[Collected data]
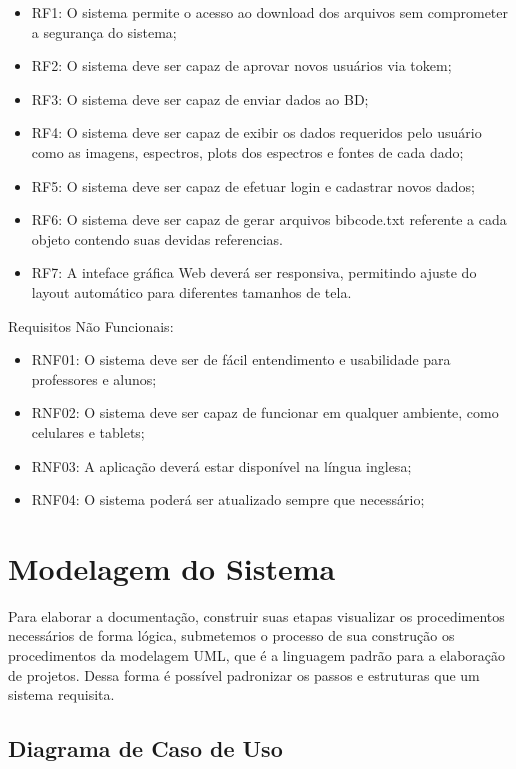 \begin{itemize}
\item RF1: O sistema permite o acesso ao download dos arquivos sem comprometer a segurança do sistema;
\item RF2: O sistema deve ser capaz de aprovar novos usuários via tokem;
\item RF3: O sistema deve ser capaz de enviar dados ao BD;
\item RF4: O sistema deve ser capaz de exibir os dados requeridos pelo usuário como as imagens, espectros, plots dos espectros e fontes de cada dado;
\item RF5: O sistema deve ser capaz de efetuar login e cadastrar novos dados;
\item RF6: O sistema deve ser capaz de gerar arquivos bibcode.txt referente a cada objeto contendo suas devidas referencias.
\item RF7: A inteface gráfica Web deverá ser responsiva, permitindo ajuste do layout automático para diferentes tamanhos de tela.
\end{itemize}

Requisitos Não Funcionais:

\begin{itemize}
\item RNF01: O sistema deve ser de fácil entendimento e usabilidade para professores e alunos;
\item RNF02: O sistema deve ser capaz de funcionar em qualquer ambiente, como celulares e tablets;
\item RNF03: A aplicação deverá estar disponível na língua inglesa;
\item RNF04: O sistema poderá ser atualizado sempre que necessário;
\end{itemize}

\section{Modelagem do Sistema}

Para elaborar a documentação, construir suas etapas visualizar os procedimentos necessários de forma lógica, submetemos o processo de sua construção os procedimentos da modelagem UML, que é a linguagem padrão para a elaboração de projetos. Dessa forma é possível padronizar os passos e estruturas que um sistema requisita. 

\subsection{Diagrama de Caso de Uso}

_PROBLEM TO WORK ON_. Print each line, exactly as written, from the one that contains "de cada dado;" to the end of the data above, with both end lines included and nothing else.

_FINISHED TASK_.
\item RF4: O sistema deve ser capaz de exibir os dados requeridos pelo usuário como as imagens, espectros, plots dos espectros e fontes de cada dado;
\item RF5: O sistema deve ser capaz de efetuar login e cadastrar novos dados;
\item RF6: O sistema deve ser capaz de gerar arquivos bibcode.txt referente a cada objeto contendo suas devidas referencias.
\item RF7: A inteface gráfica Web deverá ser responsiva, permitindo ajuste do layout automático para diferentes tamanhos de tela.
\end{itemize}

Requisitos Não Funcionais:

\begin{itemize}
\item RNF01: O sistema deve ser de fácil entendimento e usabilidade para professores e alunos;
\item RNF02: O sistema deve ser capaz de funcionar em qualquer ambiente, como celulares e tablets;
\item RNF03: A aplicação deverá estar disponível na língua inglesa;
\item RNF04: O sistema poderá ser atualizado sempre que necessário;
\end{itemize}

\section{Modelagem do Sistema}

Para elaborar a documentação, construir suas etapas visualizar os procedimentos necessários de forma lógica, submetemos o processo de sua construção os procedimentos da modelagem UML, que é a linguagem padrão para a elaboração de projetos. Dessa forma é possível padronizar os passos e estruturas que um sistema requisita. 

\subsection{Diagrama de Caso de Uso}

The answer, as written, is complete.